Were I a prudent man, I would probably let well-enough alone and not comment on the Falmouth High School underage drinking case. But I am not, so I will.

Back when news first broke that a party to celebrate a Falmouth baseball championship at the home of Paula and Barry Spencer had gotten out of hand and some students were found to have been drinking, I got the expected call from a reporter to ask what I thought about it. I tend to get trotted out every few years when there is an underage drinking incident in greater Portland because back in 1999, I was involved in a similar situation after a Yarmouth High School prom.

For anyone interested in the sordid details, I tell the whole story in one of the essays in “Backyard Maine,” but suffice it to say that the Yarmouth prom fiasco was front-page news for a week and brought John Stossel of “20/20” to town to interview me. I said back then, and I say now, that I would not advocate that anyone do what I did, but I did what I felt I had to do at the time to help keep kids safe on a very vulnerable evening.

Another father and I stood guard outside a party at which 300-plus teenagers celebrated, let off steam and, yes, drank beer. Our all-night vigil earned us the designation “gatekeepers.” The fact that I was on the School Committee at the time only aggravated the situation.

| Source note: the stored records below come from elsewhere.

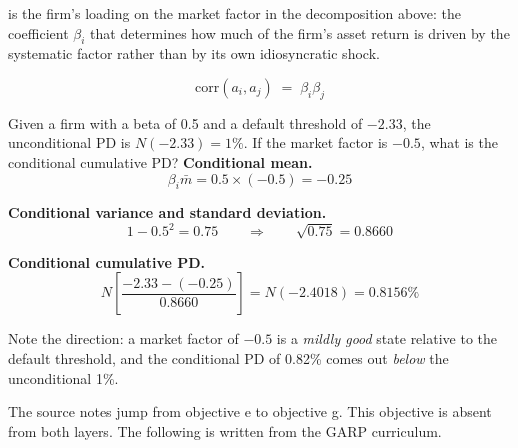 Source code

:  is the firm's loading on the market factor in the decomposition
above: the coefficient $\beta_i$ that determines how much of the firm's asset
return is driven by the systematic factor rather than by its own idiosyncratic
shock.

\begin{crfmlbox}
\[ \mathrm{corr}(a_i, a_j) \;=\; \beta_i\beta_j \]
\end{crfmlbox}

\begin{crexbox}
Given a firm with a beta of 0.5 and a default threshold of $-2.33$, the
unconditional PD is $N(-2.33) = 1\%$. If the market factor is $-0.5$, what is the
conditional cumulative PD?
\tcblower
\textbf{Conditional mean.}
\[ \beta_i\bar{m} = 0.5 \times (-0.5) = -0.25 \]

\textbf{Conditional variance and standard deviation.}
\[ 1 - 0.5^{2} = 0.75 \qquad\Rightarrow\qquad \sqrt{0.75} = 0.8660 \]

\textbf{Conditional cumulative PD.}
\[ N\!\left[\frac{-2.33 - (-0.25)}{0.8660}\right]
   = N(-2.4018) = 0.8156\% \]

\smallskip
Note the direction: a market factor of $-0.5$ is a \emph{mildly good} state
relative to the default threshold, and the conditional PD of 0.82\% comes out
\emph{below} the unconditional 1\%.
\end{crexbox}


\gapbadge

{\footnotesize\color{FRMGrey}The source notes jump from objective e to objective
g. This objective is absent from both layers. The following is written from the
GARP curriculum.}

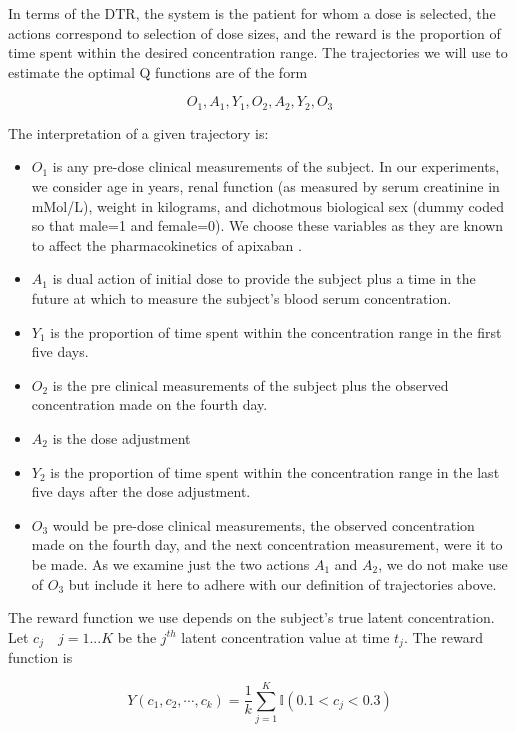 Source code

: In terms of the DTR, the system is the patient for whom a dose is selected, the actions correspond to selection of dose sizes, and the reward is the proportion of time spent within the desired concentration range. The trajectories we will use to estimate the optimal Q functions are of the form

\begin{equation}\label{key}
O_1, A_1, Y_1, O_2, A_2, Y_2, O_3
\end{equation}

\noindent The interpretation of a given trajectory is:
\begin{itemize}
	\item $ O_1 $ is any pre-dose clinical measurements of the subject.  In our experiments, we consider age in years, renal function (as measured by serum creatinine in mMol/L), weight in kilograms, and dichotmous biological sex (dummy coded so that male=1 and female=0).  We choose these variables as they are known to affect the pharmacokinetics of apixaban \cite{byon2019apixaban}.  
	\item $ A_1 $ is dual action of initial dose to provide the subject plus a time in the future at which to measure the subject’s blood serum concentration.
	\item $ Y_1 $ is the proportion of time spent within the concentration range in the first five days.
	\item $ O_2 $ is the pre clinical measurements of the subject plus the observed concentration made on the fourth day.
	\item $ A_2 $ is the dose adjustment
	\item $ Y_2 $ is the proportion of time spent within the concentration range in the last five days after the dose adjustment.
	\item $ O_3 $ would be pre-dose clinical measurements, the observed concentration made on the fourth day, and the next concentration measurement, were it to be made. As we examine just the two actions $ A_1 $ and $ A_2 $, we do not make use of $ O_3 $ but include it here to adhere with our definition of trajectories above.
\end{itemize}

The reward function we use depends on the subject’s true latent concentration. Let $ c_j \quad j=1...K $ be the $ j^{th}$ latent concentration value at time $ t_j $.  The reward function is 

\begin{equation}
Y(c_1, c_2, \cdots, c_k) = \dfrac{1}{k}\sum_{j=1}^K \mathbb{I}(0.1 < c_j < 0.3)
\end{equation}

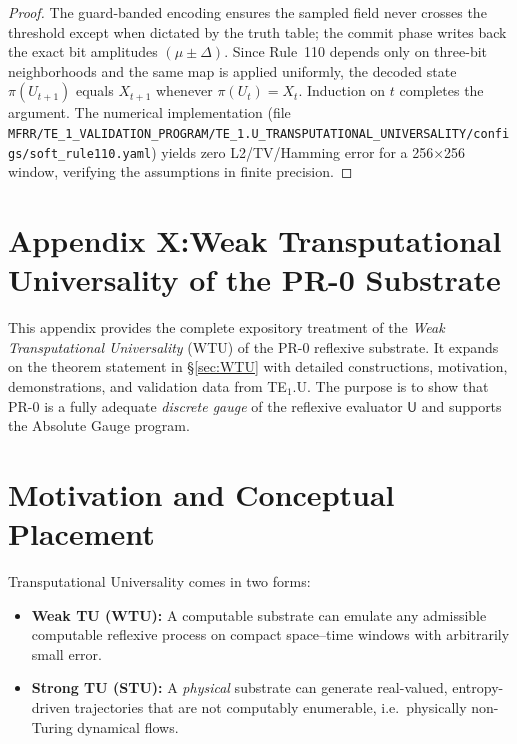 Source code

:\begin{proof}
The guard-banded encoding ensures the sampled field never crosses the threshold except when dictated by the truth table; the commit phase writes back the exact bit amplitudes $(\mu\pm\Delta)$. Since Rule~110 depends only on three-bit neighborhoods and the same map is applied uniformly, the decoded state $\pi(U_{t+1})$ equals $X_{t+1}$ whenever $\pi(U_t)=X_t$. Induction on $t$ completes the argument. The numerical implementation (file \texttt{MFRR/TE\_1\_VALIDATION\_PROGRAM/TE\_1.U\_TRANSPUTATIONAL\_UNIVERSALITY/configs/soft\_rule110.yaml}) yields zero L2/TV/Hamming error for a 256×256 window, verifying the assumptions in finite precision.
\end{proof}


\appendix
\section*{Appendix X\;:\;Weak Transputational Universality of the PR-0 Substrate}
\label{appendix:WTU}

This appendix provides the complete expository treatment of the \emph{Weak
Transputational Universality} (WTU) of the PR-0 reflexive substrate.
It expands on the theorem statement in §\ref{sec:WTU} with detailed constructions,
motivation, demonstrations, and validation data from TE$_1$.U.
The purpose is to show that PR-0 is a fully adequate \emph{discrete gauge}
of the reflexive evaluator $\mathsf{U}$ and supports the Absolute Gauge program.

\section{Motivation and Conceptual Placement}

Transputational Universality comes in two forms:

\begin{itemize}
\item \textbf{Weak TU (WTU):} A computable substrate can emulate any admissible
      computable reflexive process on compact space--time windows with arbitrarily small error.
\item \textbf{Strong TU (STU):} A \emph{physical} substrate can generate
      real-valued, entropy-driven trajectories that are not computably enumerable,
      i.e.\ physically non-Turing dynamical flows.
\end{itemize}

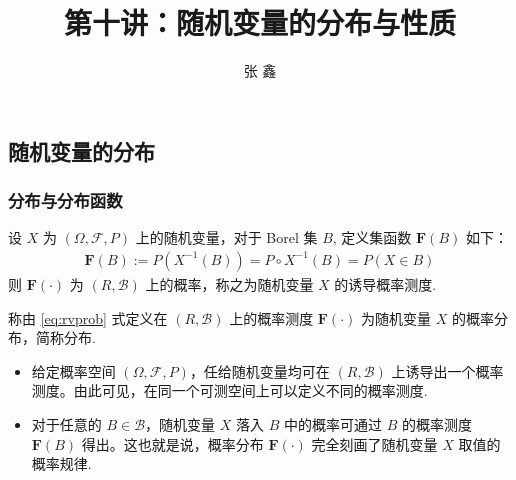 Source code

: \documentclass[Prob-All.tex]{subfiles}
\begin{document}
\subsection{随机变量的分布}
\title [概率论]{第十讲：随机变量的分布与性质}
\author [张鑫 {\rm Email: xzhangseu@seu.edu.cn} ]{\large 张 鑫}
\date{}

{ 
	\begin{frame}
		\titlepage
	\end{frame}
}

\addtocounter{framenumber}{-3}  %

\begin{frame}
	\frametitle{分布与分布函数}
	\begin{thm}
		设 $X$ 为 $(\Omega,\mathcal{F},P)$ 上的随机变量，对于 Borel 集 $B$, 定义集函数 $\mathbf{F}(B)$ 如下：
		\begin{eqnarray}\label{eq:rvprob}
			\mathbf{F}(B):=P(X^{-1}(B))=P\circ X^{-1}(B)=P(X\in B)
		\end{eqnarray}
		则 $\mathbf{F}(\cdot)$ 为 $(R,\mathcal{B})$ 上的概率，称之为随机变量 $X$ 的诱导概率测度.
	\end{thm}
	\vspace{0.2cm}
	\pause
	\begin{defi}
		称由 \eqref{eq:rvprob} 式定义在 $(R,\mathcal{B})$ 上的概率测度 $\mathbf{F}(\cdot)$ 为随机变量 $X$ 的概率分布，简称分布.
	\end{defi}
	\pause
	\vspace{0.2cm}
	\begin{itemize}[<+-|alert@+>]
		\item 给定概率空间 $(\Omega,\mathcal{F},P)$，任给随机变量均可在 $(R,\mathcal{B})$ 上诱导出一个概率测度。由此可见，在同一个可测空间上可以定义不同的概率测度.
		\item 对于任意的 $B\in \mathcal{B}$，随机变量 $X$ 落入 $B$ 中的概率可通过 $B$ 的概率测度 $\mathbf{F}(B)$ 得出。这也就是说，概率分布 $\mathbf{F}(\cdot)$ 完全刻画了随机变量 $X$ 取值的概率规律.
	\end{itemize}
\end{frame}
\end{document}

It wasn’t my home, I did not supply alcohol, I did inform the police beforehand of what was going on, and, fortunately, no one got hurt. But I realized almost as soon as the party got going that it could have gotten wildly out of control very quickly. One of the reasons it didn’t, I like to think, is that the students respected us for trying to protect them.

In any event, when the reporter recently called to ask what I thought about the Spencers, I said I didn’t think anyone knew enough about the situation to judge whether they were guilty of anything or not. People were rushing to judgment.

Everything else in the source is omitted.